力はあまり要らなかった。その体は驚くほど軽く、とても同年代の女の子とは思えなかった。
「ありがと!」
「……いえ、これくらいなら」
儚げな様子でもその笑顔は愛らしく、また心臓がキュッと締め付けられるような感覚に襲われた。
しばらくするとエギルさんが水を持って来てくれ、それで乾いた喉を潤す。冷たい水が火照った喉を通り、潤していくのを感じて初めて、自分がかなり緊張していることを自覚した。

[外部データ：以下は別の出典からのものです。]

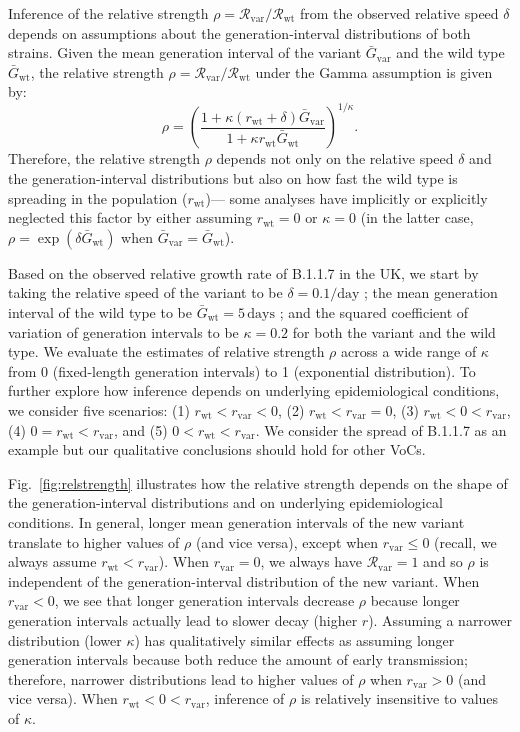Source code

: \documentclass[12pt]{article}
\newcommand{\fref}[1]{Fig.~\ref{fig:#1}}
\newcommand{\vvvar}{\mathrm{var}}
\newcommand{\wwwt}{\mathrm{wt}}
\newcommand{\rx}[1]{\ensuremath{{r}_{#1}}\xspace}
\newcommand{\rw}{\rx{\wwwt}}
\newcommand{\rv}{\rx{\vvvar}}
\newcommand{\Rx}[1]{\ensuremath{{\mathcal R}_{#1}}\xspace}
\newcommand{\Rw}{\Rx{\wwwt}}
\newcommand{\Rv}{\Rx{\vvvar}}
\newcommand{\days}{\ensuremath{\, \textrm{days}}}
\newcommand{\pday}{\ensuremath{/\textrm{day}}}
\newcommand{\Gx}[1]{\ensuremath{{\bar G}_{#1}}\xspace}
\newcommand{\Gw}{\Gx{\wwwt}}
\newcommand{\Gv}{\Gx{\vvvar}}
\begin{document}
Inference of the relative strength $\rho = \Rv/\Rw$ from the observed relative speed $\delta$ depends on assumptions about the generation-interval distributions of both strains.
Given the mean generation interval of the variant $\Gv$ and the wild type $\Gw$, the relative strength $\rho = \Rv/\Rw$ under the Gamma assumption \citep{park2019practical} is given by:
\begin{equation}
\rho = \left(\frac{1 + \kappa (\rw + \delta) \Gv}{1 + \kappa \rw \Gw}\right)^{1/\kappa}.
\end{equation}
Therefore, the relative strength $\rho$ depends not only on the relative speed $\delta$ and the generation-interval distributions but also on how fast the wild type is spreading in the population (\rw)---
some analyses have implicitly or explicitly neglected this factor by either assuming $\rw = 0$ \citep{switzerland2021variant} or $\kappa = 0$ \citep{davies2021estimated} (in the latter case, $\rho = \exp(\delta \Gw)$ when $\Gv=\Gw$).

Based on the observed relative growth rate of B.1.1.7 in the UK, we start by  taking the relative speed of the variant to be $\delta = 0.1\pday$  \citep{davies2021estimated}; the mean generation interval of the wild type to be $\Gw = 5\days$ \citep{ferretti2020quantifying}; and the squared coefficient of variation of generation intervals to be $\kappa=0.2$ \citep{ferretti2020quantifying} for both the variant and the wild type.
We evaluate the estimates of relative strength $\rho$ across a wide range of $\kappa$ from 0 (fixed-length generation intervals) to 1 (exponential distribution).
To further explore how inference depends on underlying epidemiological conditions, we consider five scenarios: (1) $\rw < \rv < 0$, (2) $\rw < \rv = 0$, (3) $\rw < 0 < \rv$, (4) $0 = \rw < \rv$, and (5) $0 < \rw < \rv$.
We consider the spread of B.1.1.7 as an example but our qualitative conclusions should hold for other VoCs.

\fref{relstrength} illustrates how the relative strength depends on the shape of the generation-interval distributions and on underlying epidemiological conditions.
In general, longer mean generation intervals of the new variant translate to higher values of $\rho$ (and vice versa), except when $\rv \leq 0$ (recall, we always assume $\rw<\rv$).
When $\rv = 0$, we always have $\Rv = 1$ and so $\rho$ is independent of the generation-interval distribution of the new variant.
When $\rv < 0$, we see that longer generation intervals decrease $\rho$ because longer generation intervals actually lead to slower decay (higher $r$).
Assuming a narrower distribution (lower $\kappa$) has qualitatively similar effects as assuming longer generation intervals because both reduce the amount of early transmission; 
therefore, narrower distributions lead to higher values of $\rho$ when $\rv > 0$ (and vice versa).
When $\rw < 0 < \rv$, inference of $\rho$ is relatively insensitive to values of $\kappa$.
\end{document}
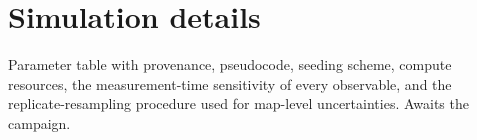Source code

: \section{Simulation details}
\label{app:simulation}

\num{Parameter table with provenance, pseudocode, seeding scheme, compute
resources, the measurement-time sensitivity of every observable, and the
replicate-resampling procedure used for map-level uncertainties. Awaits the
campaign.}
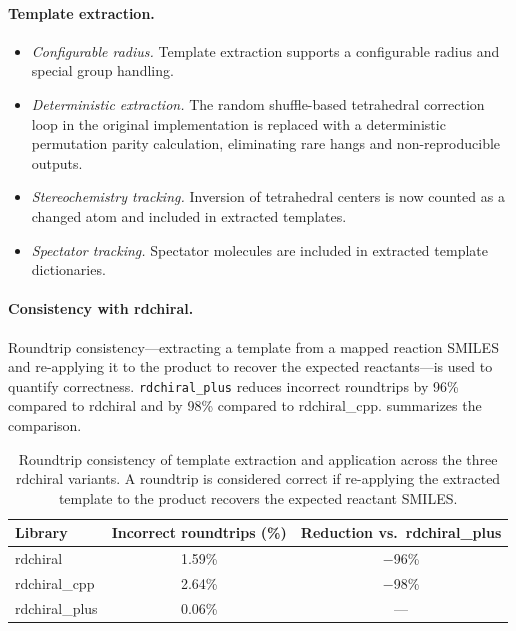 \documentclass[12pt]{article}
\begin{document}
\paragraph{Template extraction.}
\begin{itemize}[leftmargin=*]
  \item \emph{Configurable radius.}  Template extraction supports a
        configurable radius and special group handling.
  \item \emph{Deterministic extraction.}  The random shuffle-based
        tetrahedral correction loop in the original implementation is
        replaced with a deterministic permutation parity calculation,
        eliminating rare hangs and non-reproducible outputs.
  \item \emph{Stereochemistry tracking.}  Inversion of tetrahedral
        centers is now counted as a changed atom and included in extracted
        templates.
  \item \emph{Spectator tracking.}  Spectator molecules are included
        in extracted template dictionaries.
\end{itemize}

\paragraph{Consistency with rdchiral.}
Roundtrip consistency---extracting a template from a mapped reaction
SMILES and re-applying it to the product to recover the expected
reactants---is used to quantify correctness.  \texttt{rdchiral\_plus}
reduces incorrect roundtrips by 96\% compared to rdchiral and by 98\%
compared to rdchiral\_cpp.   summarizes the
comparison.

\begin{table}[htbp]
  \centering
  \caption{Roundtrip consistency of template extraction and application
    across the three rdchiral variants.  A roundtrip is considered
    correct if re-applying the extracted template to the product
    recovers the expected reactant SMILES.}
  \label{tab:rdchiral}
  \begin{tabular}{lcc}
    \toprule
    \textbf{Library} & \textbf{Incorrect roundtrips (\%)} & \textbf{Reduction vs.\ rdchiral\_plus} \\
    \midrule
    rdchiral         & 1.59\%                          & $-$96\%                                \\
    rdchiral\_cpp    & 2.64\%                          & $-$98\%                                \\
    rdchiral\_plus   & 0.06\%                          & ---                                    \\
    \bottomrule
  \end{tabular}
\end{table}
\end{document}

「……ちょっと前までね、もう治らないって言われてた病気で。ずっと入院してたんだ」
「…………」
沈黙を破ったのはユウキさんのそんな唐突な告白だった。その衝撃的な内容に、俺は咄嗟に答えを返すことが出来なかった。
「そんなボクでもVRゲームでは遊べた。スリーピング・ナイツのメンバーにはそこで会って……色んな世界を旅したんだよ」
それからユウキさんの独白は渡り歩いた世界の話になった。《ザ・シード》を用いたVR世界は今や数千以上に昇ると言われる。ユウキさんたちが渡り歩いたのはそのごく一部なのだろうが、その1つ1つはとても魅力的な話で徐々に、相槌を打てるようになった。そんな話の端々で語られるのは新たな仲間たちと、去って行った仲間たち。
ユウキさんには双子のお姉さんが居た。頼れる先輩が居た。ムードメーカーだった大切な仲間が居た。その3人は、何時しか話からフェードアウトして行った。何故居なくなってしまったのかは何となく分かった。ユウキさんも、他のスリーピング・ナイツのメンバーも恐らく、同じような境遇なのだろう。

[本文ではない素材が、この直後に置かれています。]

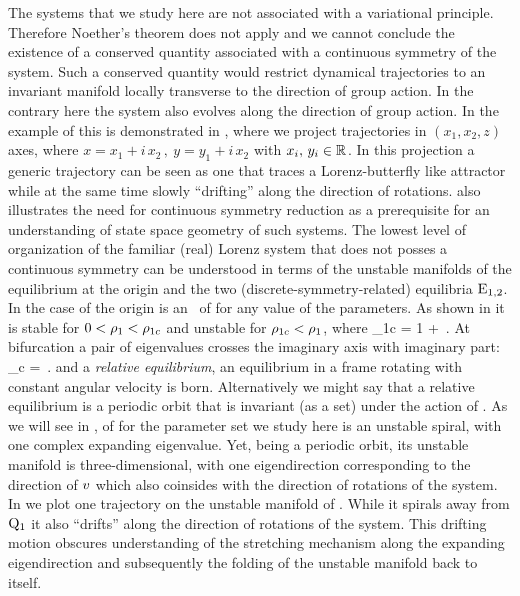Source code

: The systems that we study here are not associated with a variational principle. Therefore
Noether's theorem does not apply and we  cannot conclude the existence of a conserved quantity associated
with a continuous symmetry of the system. Such a conserved quantity would restrict dynamical
trajectories to an invariant manifold locally transverse to the direction of group action.
In the contrary here the system also evolves along the direction of group action. In the example of {\CLe}
this is demonstrated in , where we project trajectories in $(x_1,x_2,z)$ axes, 
where $x=x_1+ i\, x_2\,,\ y=y_1+i\, x_2$ with $x_i,\,y_i\in\mathbb{R}^{}$. In this projection a generic 
trajectory can be seen as one that traces a Lorenz-butterfly like attractor while at the same time slowly
``drifting'' along the direction of rotations.  also illustrates the need for continuous symmetry 
reduction as a prerequisite for an understanding of state space geometry of such systems. 
The lowest level of organization of the familiar (real) Lorenz system that does not posses a continuous symmetry
can be understood in terms of the unstable manifolds of the equilibrium at the origin and the two (discrete-symmetry-related) equilibria $\mathrm{E}_{1,2}$. In the case of {\CLE}  the origin  
is an \eqv\ of  for any
value of the parameters. As shown in  it
is stable for $0<\rho_1<\rho_{1c}$ and unstable for
$\rho_{1c}<\rho_1$, where
\beq
	\rho_{1c} = 1 + \,.
\eeq
At bifurcation a pair of eigenvalues crosses the imaginary axis with imaginary part:
\beq
	\omega_c = \,.
	\label{eq:omegaCLE}
\eeq
and a \emph{relative equilibrium}, an equilibrium in a frame rotating with constant angular velocity
is born. Alternatively we might say that a relative equilibrium is a periodic orbit that is invariant (as a set)
under the action of \Gelement{}.
  As we will see in ,  of {\CLe} for 
the parameter set we study here is an unstable spiral, with one complex expanding eigenvalue. Yet, being a periodic
orbit, its unstable manifold is three-dimensional, with one eigendirection corresponding
to the direction of $v$ which also coinsides with the direction of rotations of the system. 
In  we plot one trajectory on the unstable manifold of . While it spirals away
from $\mathrm{Q}_{1}$ it also ``drifts'' along the direction of rotations of the system. This drifting motion obscures 
understanding of the stretching mechanism along the expanding eigendirection and subsequently the folding of the
unstable manifold back to itself.


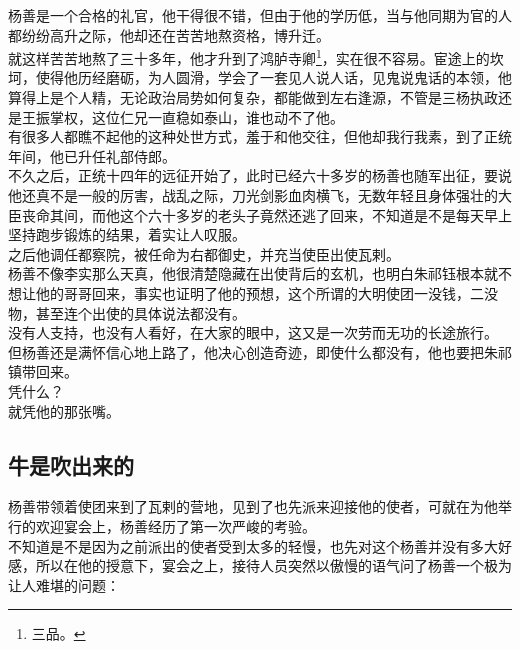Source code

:\begin{multicols}{\theparacolNo}
杨善是一个合格的礼官，他干得很不错，但由于他的学历低，当与他同期为官的人都纷纷高升之际，他却还在苦苦地熬资格，博升迁。\\

就这样苦苦地熬了三十多年，他才升到了鸿胪寺卿\footnote{三品。}，实在很不容易。宦途上的坎坷，使得他历经磨砺，为人圆滑，学会了一套见人说人话，见鬼说鬼话的本领，他算得上是个人精，无论政治局势如何复杂，都能做到左右逢源，不管是三杨执政还是王振掌权，这位仁兄一直稳如泰山，谁也动不了他。\\

有很多人都瞧不起他的这种处世方式，羞于和他交往，但他却我行我素，到了正统年间，他已升任礼部侍郎。\\

不久之后，正统十四年的远征开始了，此时已经六十多岁的杨善也随军出征，要说他还真不是一般的厉害，战乱之际，刀光剑影血肉横飞，无数年轻且身体强壮的大臣丧命其间，而他这个六十多岁的老头子竟然还逃了回来，不知道是不是每天早上坚持跑步锻炼的结果，着实让人叹服。\\

之后他调任都察院，被任命为右都御史，并充当使臣出使瓦剌。\\

杨善不像李实那么天真，他很清楚隐藏在出使背后的玄机，也明白朱祁钰根本就不想让他的哥哥回来，事实也证明了他的预想，这个所谓的大明使团一没钱，二没物，甚至连个出使的具体说法都没有。\\

没有人支持，也没有人看好，在大家的眼中，这又是一次劳而无功的长途旅行。\\

但杨善还是满怀信心地上路了，他决心创造奇迹，即使什么都没有，他也要把朱祁镇带回来。\\

凭什么？\\

就凭他的那张嘴。\\

\subsection{牛是吹出来的}
杨善带领着使团来到了瓦剌的营地，见到了也先派来迎接他的使者，可就在为他举行的欢迎宴会上，杨善经历了第一次严峻的考验。\\

不知道是不是因为之前派出的使者受到太多的轻慢，也先对这个杨善并没有多大好感，所以在他的授意下，宴会之上，接待人员突然以傲慢的语气问了杨善一个极为让人难堪的问题：\\


\end{multicols}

そして、次に行き着いたのは《アルヴヘイム・オンライン》。浮遊城アインクラッドのボスモンスターを1パーティーで倒す為にユウキさんたちは7人目の仲間を探した。そこで出会ったのがアスナさんだった。
アスナさんが加入し、スリーピング・ナイツがフロアボスに挑む準備が整った。1度目は様子見に徹し、1度撤退した後で再度フロアボスの部屋へと向かった。
しかし大規模ギルドがその行く手を阻み、7対多数の勝ち目の無い戦闘が始まろうとしたその時ーーー
「ずっと会いたかった人が来てくれたんだ」
ユウキさんのその表情は、今まで見たことのないものだった。そして、優しい、儚い、嬉しい、寂しい……色々な思いが混じった、形容し難い表情だった。
その人はユウキさんたちの前に立ちはだかった大ギルドのメンバーを次々と薙ぎ払い、その行く手を拓いてみせた。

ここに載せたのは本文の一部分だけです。